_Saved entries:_
__________________________________________________

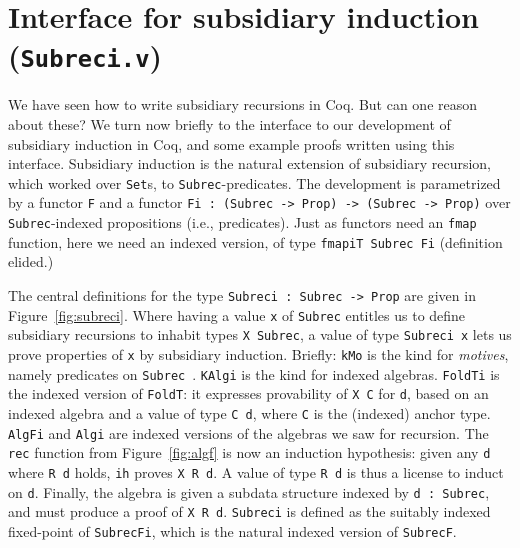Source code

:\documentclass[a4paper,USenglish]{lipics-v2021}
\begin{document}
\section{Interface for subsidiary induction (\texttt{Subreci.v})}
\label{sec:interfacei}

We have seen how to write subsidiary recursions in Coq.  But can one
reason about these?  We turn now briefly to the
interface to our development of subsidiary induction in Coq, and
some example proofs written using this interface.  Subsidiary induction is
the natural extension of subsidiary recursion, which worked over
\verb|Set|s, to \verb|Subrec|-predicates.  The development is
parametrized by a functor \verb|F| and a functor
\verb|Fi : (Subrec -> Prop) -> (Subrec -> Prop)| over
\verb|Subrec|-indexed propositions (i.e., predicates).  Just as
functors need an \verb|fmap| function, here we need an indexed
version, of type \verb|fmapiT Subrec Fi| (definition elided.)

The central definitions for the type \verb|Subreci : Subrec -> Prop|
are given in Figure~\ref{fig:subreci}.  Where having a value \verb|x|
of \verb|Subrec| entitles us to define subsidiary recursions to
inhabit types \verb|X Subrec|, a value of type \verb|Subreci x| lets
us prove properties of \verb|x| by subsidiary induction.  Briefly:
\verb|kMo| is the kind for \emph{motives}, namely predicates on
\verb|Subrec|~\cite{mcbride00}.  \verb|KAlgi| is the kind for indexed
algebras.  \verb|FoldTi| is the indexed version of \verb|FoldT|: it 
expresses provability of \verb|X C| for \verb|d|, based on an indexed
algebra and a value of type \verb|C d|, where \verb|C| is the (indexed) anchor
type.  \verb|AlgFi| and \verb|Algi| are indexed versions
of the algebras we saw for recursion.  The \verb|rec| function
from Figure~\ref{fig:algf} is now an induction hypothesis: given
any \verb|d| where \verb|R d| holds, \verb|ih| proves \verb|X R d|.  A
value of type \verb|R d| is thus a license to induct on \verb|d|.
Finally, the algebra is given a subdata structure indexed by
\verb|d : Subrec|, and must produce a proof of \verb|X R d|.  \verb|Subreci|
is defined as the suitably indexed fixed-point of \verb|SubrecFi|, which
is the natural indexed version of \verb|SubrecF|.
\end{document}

__________________________________________________

_YOUR INSTRUCTIONS:_
What you return should consist solely of the lines from the one containing "version, of type" through the end of the entries above, reproduced exactly.

_EXPECTED OUTPUT:_
version, of type \verb|fmapiT Subrec Fi| (definition elided.)

The central definitions for the type \verb|Subreci : Subrec -> Prop|
are given in Figure~\ref{fig:subreci}.  Where having a value \verb|x|
of \verb|Subrec| entitles us to define subsidiary recursions to
inhabit types \verb|X Subrec|, a value of type \verb|Subreci x| lets
us prove properties of \verb|x| by subsidiary induction.  Briefly:
\verb|kMo| is the kind for \emph{motives}, namely predicates on
\verb|Subrec|~\cite{mcbride00}.  \verb|KAlgi| is the kind for indexed
algebras.  \verb|FoldTi| is the indexed version of \verb|FoldT|: it 
expresses provability of \verb|X C| for \verb|d|, based on an indexed
algebra and a value of type \verb|C d|, where \verb|C| is the (indexed) anchor
type.  \verb|AlgFi| and \verb|Algi| are indexed versions
of the algebras we saw for recursion.  The \verb|rec| function
from Figure~\ref{fig:algf} is now an induction hypothesis: given
any \verb|d| where \verb|R d| holds, \verb|ih| proves \verb|X R d|.  A
value of type \verb|R d| is thus a license to induct on \verb|d|.
Finally, the algebra is given a subdata structure indexed by
\verb|d : Subrec|, and must produce a proof of \verb|X R d|.  \verb|Subreci|
is defined as the suitably indexed fixed-point of \verb|SubrecFi|, which
is the natural indexed version of \verb|SubrecF|.
\end{document}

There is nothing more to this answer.